Only 7% of 2015 complaints against police lead to indictment

The Police Investigations Department report published on Monday revealed that only 7 percent of complaints against police in 2015, 102 out of 1,487, led to indictments.
Once cases were closed, appeals to reopen the cases were rejected 98.97% of the time.
Despite those low percentages, once the PID actually got to the point of questioning a police officer under caution, around 30% of the cases resulted in indictments.
The PID report stated that, “the unending friction between the police and the public from complex incidents including: public disorder, protests, arrests…create fertile ground for filing complaints, whether it is on the basis of an authentic feeling” that the policeman has acted wrongly or used by a criminal “to gain manipulative leverage.”
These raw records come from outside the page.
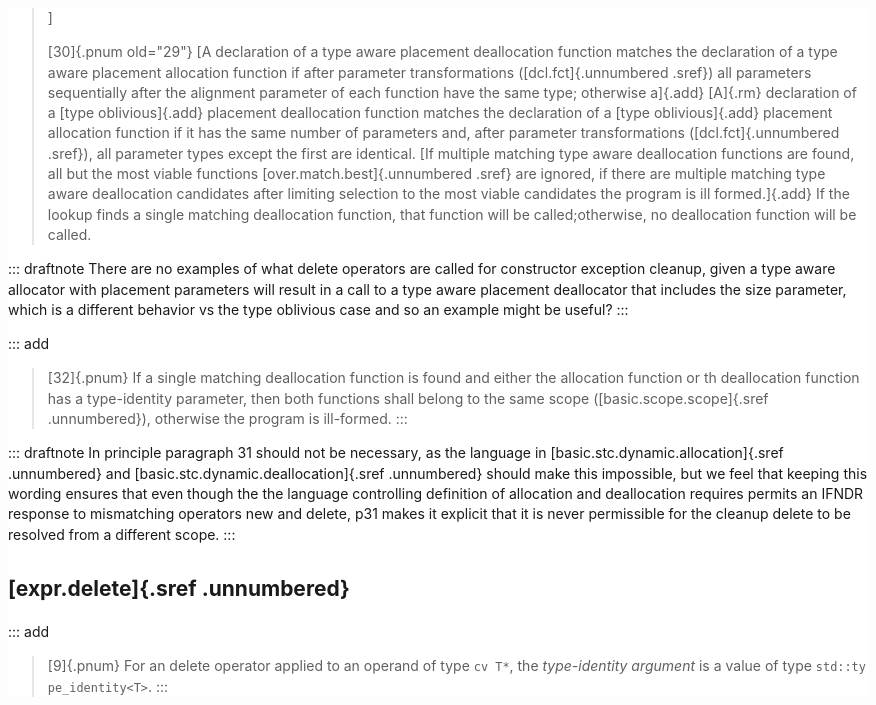 >   ]
>
> [30]{.pnum old="29"} [A declaration of a type aware placement deallocation function matches the declaration
> of a type aware placement allocation function if after parameter transformations
> ([dcl.fct]{.unnumbered .sref}) all parameters sequentially after the alignment parameter of each
> function have the same type; otherwise a]{.add} [A]{.rm} declaration of a [type oblivious]{.add}
> placement deallocation function matches the declaration of a [type oblivious]{.add} placement
> allocation function if it has the same number of parameters and, after parameter transformations
> ([dcl.fct]{.unnumbered .sref}), all parameter types except the first are identical. [If multiple
> matching type aware deallocation functions are found, all but the most viable functions
> [over.match.best]{.unnumbered .sref} are ignored, if there are multiple matching type aware
> deallocation candidates after limiting selection to the most viable candidates the program is
> ill formed.]{.add} If the lookup finds a single matching deallocation function, that function
> will be called;otherwise, no deallocation function will be called.

::: draftnote
There are no examples of what delete operators are called for constructor exception cleanup, given a type
aware allocator with placement parameters will result in a call to a type aware placement deallocator that
includes the size parameter, which is a different behavior vs the type oblivious case and so an example
might be useful?
:::

::: add
> [32]{.pnum} If a single matching deallocation function is found and either the allocation function
> or th deallocation function has a type-identity parameter, then both functions shall belong to the
> same scope ([basic.scope.scope]{.sref .unnumbered}), otherwise the program is ill-formed.
:::

::: draftnote
In principle paragraph 31 should not be necessary, as the language in
[basic.stc.dynamic.allocation]{.sref .unnumbered} and [basic.stc.dynamic.deallocation]{.sref .unnumbered}
should make this impossible, but we feel that keeping this wording ensures that even though the
the language controlling definition of allocation and deallocation requires permits an IFNDR response
to mismatching operators new and delete, p31 makes it explicit that it is never permissible for the
cleanup delete to be resolved from a different scope.
:::

## [expr.delete]{.sref .unnumbered}
::: add
> [9]{.pnum} For an delete operator applied to an operand of type `cv T*`, the _type-identity argument_
> is a value of type `std::type_identity<T>`.
:::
PID Director Uri Carmel noted that 2015 saw “an increase in incidents where lethal force was used by officers…during the period of ‘the Knife Intafada’,” but emphasized police were still doing their best to balance protecting the public with not overreacting.
Carmel said that most of the instances in which lethal force were used were found to be justified.
The report also noted efforts to fight corruption by police, including the indictments of former police supt. Eran Malka and former head Tel Aviv District Attorney Ruth David, with Malka sentence to eight years in prison for taking bribes from Ronel Fisher and David under indictment in the same affair.